In time, some RLDS members who had fought against the idea that Joseph taught eternal marriage began to recant. Jason Briggs, who had strenuously fought the idea that D&C 132 was valid, completely reversed his position in 1888, stating “I have no doubt as to the authorship of that revelation of July 12, 1843. It has all the ear marks necessary to identify it as the production of… Joseph Smith!”

Another, inexplicably, acceded that Joseph Smith had produced a revelation “permitting couples already married to be sealed to each other to be sealed for eternity.” For some unknown reason, this idea (so precious and glorious to Utah Mormons) was to have been the revelation Emma demanded be burned.

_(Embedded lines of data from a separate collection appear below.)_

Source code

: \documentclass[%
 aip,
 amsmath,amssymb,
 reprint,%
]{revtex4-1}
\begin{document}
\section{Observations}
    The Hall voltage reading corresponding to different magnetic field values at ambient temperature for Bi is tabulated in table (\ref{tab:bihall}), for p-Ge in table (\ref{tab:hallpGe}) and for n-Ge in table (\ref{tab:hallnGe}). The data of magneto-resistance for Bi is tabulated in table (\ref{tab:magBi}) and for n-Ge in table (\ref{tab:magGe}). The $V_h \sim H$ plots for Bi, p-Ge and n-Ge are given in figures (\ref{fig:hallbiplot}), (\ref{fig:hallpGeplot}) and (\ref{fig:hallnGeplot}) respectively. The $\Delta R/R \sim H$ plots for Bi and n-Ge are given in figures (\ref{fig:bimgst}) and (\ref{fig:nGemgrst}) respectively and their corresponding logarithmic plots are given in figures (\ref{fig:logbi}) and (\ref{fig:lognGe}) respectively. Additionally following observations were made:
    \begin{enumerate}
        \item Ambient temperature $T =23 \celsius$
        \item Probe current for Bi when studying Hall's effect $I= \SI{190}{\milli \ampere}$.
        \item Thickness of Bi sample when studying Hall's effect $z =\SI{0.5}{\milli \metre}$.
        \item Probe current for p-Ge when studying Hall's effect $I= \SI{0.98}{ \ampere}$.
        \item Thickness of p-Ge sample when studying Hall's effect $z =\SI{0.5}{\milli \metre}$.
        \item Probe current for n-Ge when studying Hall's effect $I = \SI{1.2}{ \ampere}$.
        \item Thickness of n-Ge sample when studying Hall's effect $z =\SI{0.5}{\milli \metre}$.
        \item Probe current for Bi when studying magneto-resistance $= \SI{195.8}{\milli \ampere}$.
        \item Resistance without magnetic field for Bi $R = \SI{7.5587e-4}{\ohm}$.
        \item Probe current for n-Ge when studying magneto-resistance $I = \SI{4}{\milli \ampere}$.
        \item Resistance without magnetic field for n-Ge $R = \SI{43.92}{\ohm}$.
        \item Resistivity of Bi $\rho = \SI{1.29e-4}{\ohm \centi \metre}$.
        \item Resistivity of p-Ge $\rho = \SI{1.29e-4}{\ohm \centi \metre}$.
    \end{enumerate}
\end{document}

Over time, historical documents emerged which forced the RLDS leadership to accept Joseph’s involvement in establishing the Mormon practice of officiating as though marriages could be eternal, with the concomitant teaching that a man could be sealed to more than one woman. Given the traditional teachings of the RLDS Church, they had no way to understand this as righteous. They had to see this as ministerial abuse, and see Joseph Smith as a human who, though having done shocking things, was used by God to minister and lead.[ref]ibid. p. 281.[/ref] The RLDS Church, now the Community of Christ, has now accepted the view of Joseph as an actor in the origins of Mormon polygamy. They perceive this to have been an aberrant marital practice, and see these facts as their burden of history.

Final Comments

Given that the practice of Mormon polygamy produced such strong female leaders, I was intrigued that none of the core authors for this work were women. True, there is a forward by Linda King Newell and an afterward by Jessie L. Embry. However for the rest of it, we are learning about a practice that deeply impacted thousands of women from a handful of men.

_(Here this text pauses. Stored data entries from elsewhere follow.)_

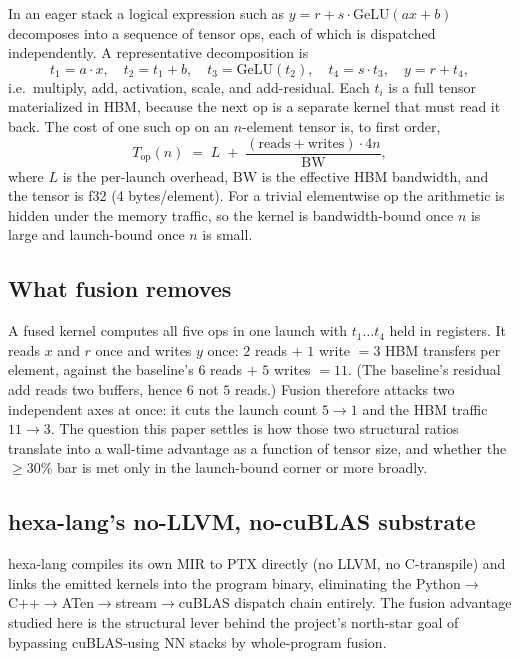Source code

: \documentclass[11pt,a4paper]{article}
\begin{document}
In an eager stack a logical expression such as
$y = r + s\cdot\mathrm{GeLU}(a x + b)$ decomposes into a sequence of tensor
ops, each of which is dispatched independently. A representative decomposition
is
\[
  t_1 = a\cdot x,\quad t_2 = t_1 + b,\quad t_3 = \mathrm{GeLU}(t_2),\quad
  t_4 = s\cdot t_3,\quad y = r + t_4,
\]
i.e.\ multiply, add, activation, scale, and add-residual. Each $t_i$ is a full
tensor materialized in HBM, because the next op is a separate kernel that must
read it back. The cost of one such op on an $n$-element tensor is, to first
order,
\[
  T_{\text{op}}(n) \;=\; L \;+\; \frac{(\text{reads}+\text{writes})\cdot 4n}{\mathrm{BW}},
\]
where $L$ is the per-launch overhead, $\mathrm{BW}$ is the effective HBM
bandwidth, and the tensor is f32 (4 bytes/element). For a trivial elementwise
op the arithmetic is hidden under the memory traffic, so the kernel is
bandwidth-bound once $n$ is large and launch-bound once $n$ is small.

\subsection{What fusion removes}

A fused kernel computes all five ops in one launch with $t_1\ldots t_4$ held in
registers. It reads $x$ and $r$ once and writes $y$ once: $2$ reads $+$ $1$
write $= 3$ HBM transfers per element, against the baseline's $6$ reads $+$ $5$
writes $= 11$. (The baseline's residual add reads two buffers, hence $6$ not
$5$ reads.) Fusion therefore attacks two independent axes at once: it cuts the
launch count $5\to 1$ and the HBM traffic $11\to 3$. The question this paper
settles is how those two structural ratios translate into a wall-time
advantage as a function of tensor size, and whether the $\ge 30\%$ bar is met
only in the launch-bound corner or more broadly.

\subsection{hexa-lang's no-LLVM, no-cuBLAS substrate}

hexa-lang compiles its own MIR to PTX directly (no LLVM, no C-transpile) and
links the emitted kernels into the program binary, eliminating the
Python$\to$C++$\to$ATen$\to$stream$\to$cuBLAS dispatch chain entirely. The
fusion advantage studied here is the structural lever behind the project's
north-star goal of bypassing cuBLAS-using NN stacks by whole-program fusion.
\end{document}
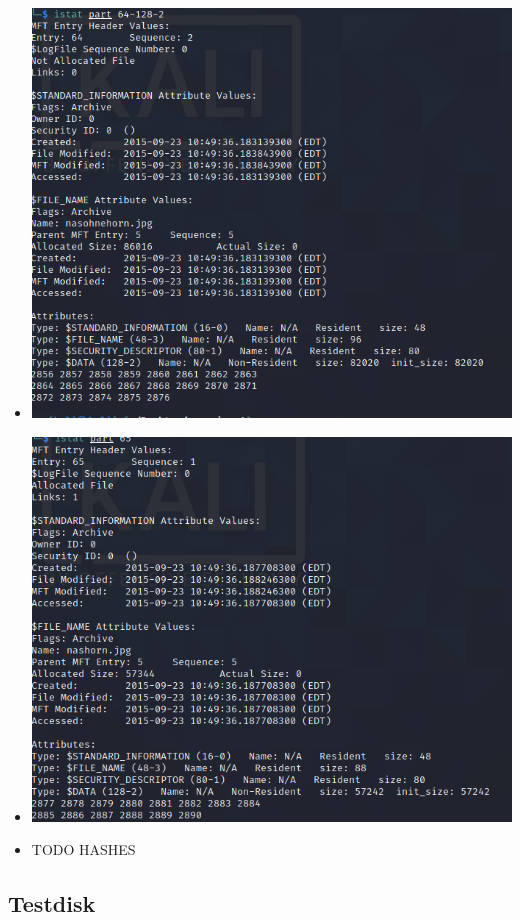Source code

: \begin{itemize}
\item \includegraphics[scale=0.6]{bilder/nasohnehorn_istat.png } 
\item \includegraphics[scale=0.6]{bilder/nashorn_istat.png }
\item TODO HASHES
\end{itemize}

\subsection{Testdisk}


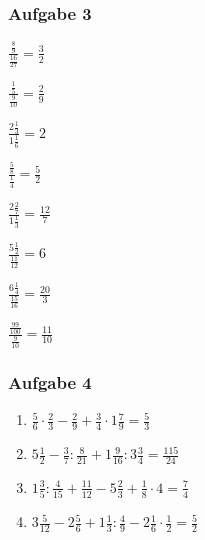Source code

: \subsubsection{Aufgabe 3}
\begin{enumerate}
\begin{multicols}{3}
	\item \quad $ \frac{\frac{8}{9}}{\frac{16}{27}} = \frac{3}{2} $
	\item \quad $ \frac{\frac{1}{5}}{\frac{9}{10}} = \frac{2}{9} $
	\item \quad $ \frac{2\frac{1}{3}}{1\frac{1}{6}} = 2 $
	\item \quad $ \frac{\frac{5}{8}}{\frac{1}{4}} = \frac{5}{2} $
	\item \quad $ \frac{2\frac{2}{7}}{1\frac{1}{3}} = \frac{12}{7} $
	\item \quad $ \frac{5\frac{1}{2}}{\frac{11}{12}} = 6 $
	\item \quad $ \frac{6\frac{1}{4}}{\frac{15}{16}} = \frac{20}{3} $
	\item \quad $ \frac{\frac{99}{100}}{\frac{9}{10}} = \frac{11}{10} $
\end{multicols} 
\end{enumerate}

\subsubsection{Aufgabe 4}
\begin{enumerate}
	\item \quad $ \frac{5}{6} \cdot \frac{2}{3} - \frac{2}{9} + \frac{3}{4} \cdot 1\frac{7}{9} = \frac{5}{3} $
	\item \quad $ 5\frac{1}{2} - \frac{3}{7} : \frac{8}{21} + 1\frac{9}{16} : 3\frac{3}{4} = \frac{115}{24} $
	\item \quad $ 1\frac{3}{5} : \frac{4}{15} + \frac{11}{12} - 5\frac{2}{3} + \frac{1}{8} \cdot 4 = \frac{7}{4} $
	\item \quad $ 3\frac{5}{12} - 2\frac{5}{6} + 1\frac{1}{3} : \frac{4}{9} - 2\frac{1}{6} \cdot \frac{1}{2} = \frac{5}{2} $
\end{enumerate}

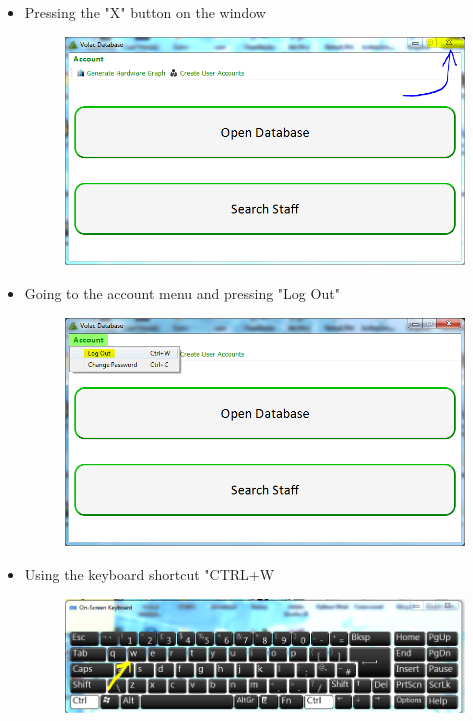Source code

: \begin{itemize}
\item{Pressing the "X" button on the window}

\begin{figure}[H]
    \includegraphics[width=\textwidth]{./Manual/Images/close2.png}
\end{figure}

\item{Going to the account menu and pressing "Log Out"}

\begin{figure}[H]
    \includegraphics[width=\textwidth]{./Manual/Images/close1.png}
\end{figure}

\item{Using the keyboard shortcut "CTRL+W}

\begin{figure}[H]
    \includegraphics[width=\textwidth]{./Manual/Images/close3.png}
\end{figure}

\end{itemize}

Sweet Jessie referred to the fundamental problem in her afterward. The topic of Mormon Polygamy has been examined from the same perspective for decades going on centuries. The fundamental questions haven’t changed, and so the many experts involved in studying this fascinating branch of history have continued to find the same answers.

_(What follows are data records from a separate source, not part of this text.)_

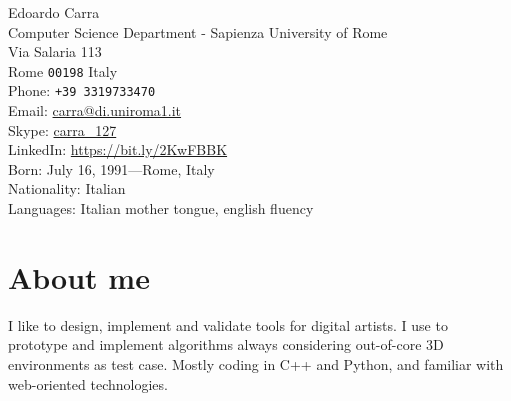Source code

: \documentclass[11pt, a4paper]{article} %
\begin{document}


{\LARGE Edoardo Carra}\\[1cm] %

Computer Science Department - Sapienza University of Rome\\ %
Via Salaria 113\\
Rome \texttt{00198}
Italy\\[.2cm]
Phone: \texttt{+39 3319733470}\\ %
Email: \href{mailto:carra@di.uniroma1.it}{carra@di.uniroma1.it}\\ %
Skype: \href{https://join.skype.com/invite/gQN9qtZGLZ7r}{carra\_127}\\
LinkedIn: \href{https://www.linkedin.com/in/edoardocarra/}{https://bit.ly/2KwFBBK}\\ %


Born: July 16, 1991---Rome, Italy\\ %
Nationality: Italian\\ %
Languages: Italian mother tongue, english fluency\\

\section*{About me}

I like to design, implement and validate tools for digital artists. I use to prototype and implement algorithms always considering out-of-core 3D environments as test case. Mostly coding in C++ and Python, and familiar with web-oriented technologies.

\end{document}

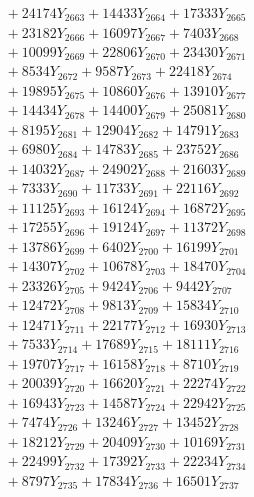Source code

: \documentclass[a4paper,10pt]{article}
\begin{document}
{\begin{align}
&\;  + 24174 Y_{2663} + 14433 Y_{2664} + 17333 Y_{2665} \\[0.3ex]
&\;  + 23182 Y_{2666} + 16097 Y_{2667} + 7403 Y_{2668} \\[0.5ex]\allowbreak
&\;  + 10099 Y_{2669} + 22806 Y_{2670} + 23430 Y_{2671} \\[0.3ex]
&\;  + 8534 Y_{2672} + 9587 Y_{2673} + 22418 Y_{2674} \\[0.3ex]
&\;  + 19895 Y_{2675} + 10860 Y_{2676} + 13910 Y_{2677} \\[0.3ex]
&\;  + 14434 Y_{2678} + 14400 Y_{2679} + 25081 Y_{2680} \\[0.3ex]
&\;  + 8195 Y_{2681} + 12904 Y_{2682} + 14791 Y_{2683} \\[0.3ex]
&\;  + 6980 Y_{2684} + 14783 Y_{2685} + 23752 Y_{2686} \\[0.3ex]
&\;  + 14032 Y_{2687} + 24902 Y_{2688} + 21603 Y_{2689} \\[0.3ex]
&\;  + 7333 Y_{2690} + 11733 Y_{2691} + 22116 Y_{2692} \\[0.3ex]
&\;  + 11125 Y_{2693} + 16124 Y_{2694} + 16872 Y_{2695} \\[0.3ex]
&\;  + 17255 Y_{2696} + 19124 Y_{2697} + 11372 Y_{2698} \\[0.5ex]\allowbreak
&\;  + 13786 Y_{2699} + 6402 Y_{2700} + 16199 Y_{2701} \\[0.3ex]
&\;  + 14307 Y_{2702} + 10678 Y_{2703} + 18470 Y_{2704} \\[0.3ex]
&\;  + 23326 Y_{2705} + 9424 Y_{2706} + 9442 Y_{2707} \\[0.3ex]
&\;  + 12472 Y_{2708} + 9813 Y_{2709} + 15834 Y_{2710} \\[0.3ex]
&\;  + 12471 Y_{2711} + 22177 Y_{2712} + 16930 Y_{2713} \\[0.3ex]
&\;  + 7533 Y_{2714} + 17689 Y_{2715} + 18111 Y_{2716} \\[0.3ex]
&\;  + 19707 Y_{2717} + 16158 Y_{2718} + 8710 Y_{2719} \\[0.3ex]
&\;  + 20039 Y_{2720} + 16620 Y_{2721} + 22274 Y_{2722} \\[0.3ex]
&\;  + 16943 Y_{2723} + 14587 Y_{2724} + 22942 Y_{2725} \\[0.3ex]
&\;  + 7474 Y_{2726} + 13246 Y_{2727} + 13452 Y_{2728} \\[0.5ex]\allowbreak
&\;  + 18212 Y_{2729} + 20409 Y_{2730} + 10169 Y_{2731} \\[0.3ex]
&\;  + 22499 Y_{2732} + 17392 Y_{2733} + 22234 Y_{2734} \\[0.3ex]
&\;  + 8797 Y_{2735} + 17834 Y_{2736} + 16501 Y_{2737} \\[0.3ex]

\end{align}}
\end{document}
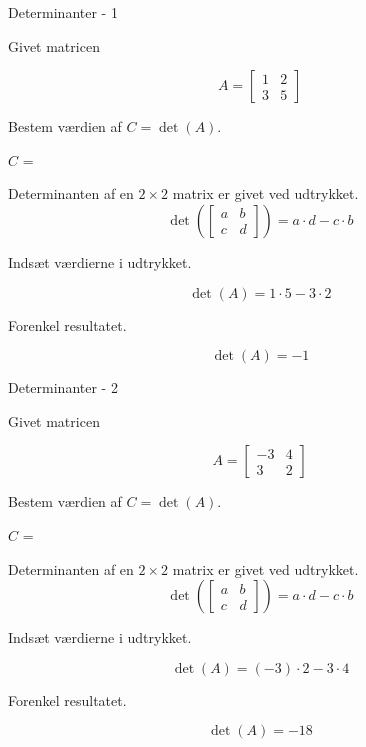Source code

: \documentclass{article}
\begin{document}
\tableofcontents
\newpage

\begin{exercise}{Determinanter - 1}

Givet matricen

\[
A = \left[\begin{array}{rr}
1 & 2 \\
3 & 5
\end{array} \right]
\]

Bestem værdien af $C = \det(A)$.

$C$ = 

\hint
Determinanten af en $2 \times 2$ matrix er givet ved udtrykket.
\[
\det \left( \left[\begin{array}{rr}
a & b \\
c & d
\end{array} \right] \right) = a \cdot d - c \cdot b
\]

\hint
Indsæt værdierne i udtrykket.

\hint
\[
\det \left( A \right) = 1 \cdot 5 - 3 \cdot 2
\]

\hint
Forenkel resultatet.

\hint
\[
\det \left( A \right) = -1
\]

\end{exercise}


\begin{exercise}{Determinanter - 2}

Givet matricen

\[
A = \left[\begin{array}{rr}
-3 & 4 \\
3 & 2
\end{array} \right]
\]

Bestem værdien af $C = \det(A)$.

$C$ = 

\hint
Determinanten af en $2 \times 2$ matrix er givet ved udtrykket.
\[
\det \left( \left[\begin{array}{rr}
a & b \\
c & d
\end{array} \right] \right) = a \cdot d - c \cdot b
\]

\hint
Indsæt værdierne i udtrykket.

\hint
\[
\det \left( A \right) = (-3) \cdot 2 - 3 \cdot 4
\]

\hint
Forenkel resultatet.

\hint
\[
\det \left( A \right) = -18
\]

\end{exercise}
\end{document}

Here is my question: Given the fact of pastoral confidentiality, the known teachings of John C. Bennett regarding illicit intercourse, and documentation from many women confessing to having been seduced by Bennett or his acolytes, what was the extent and shape of the sexual apostasy that coincided with Joseph Smith’s teachings in the 1840s regarding eternal family and proxy ordinance work?

I will attempt to answer my own question in a scholarly manner, but I call on the experts who participated in this volume to join me in this vein of research.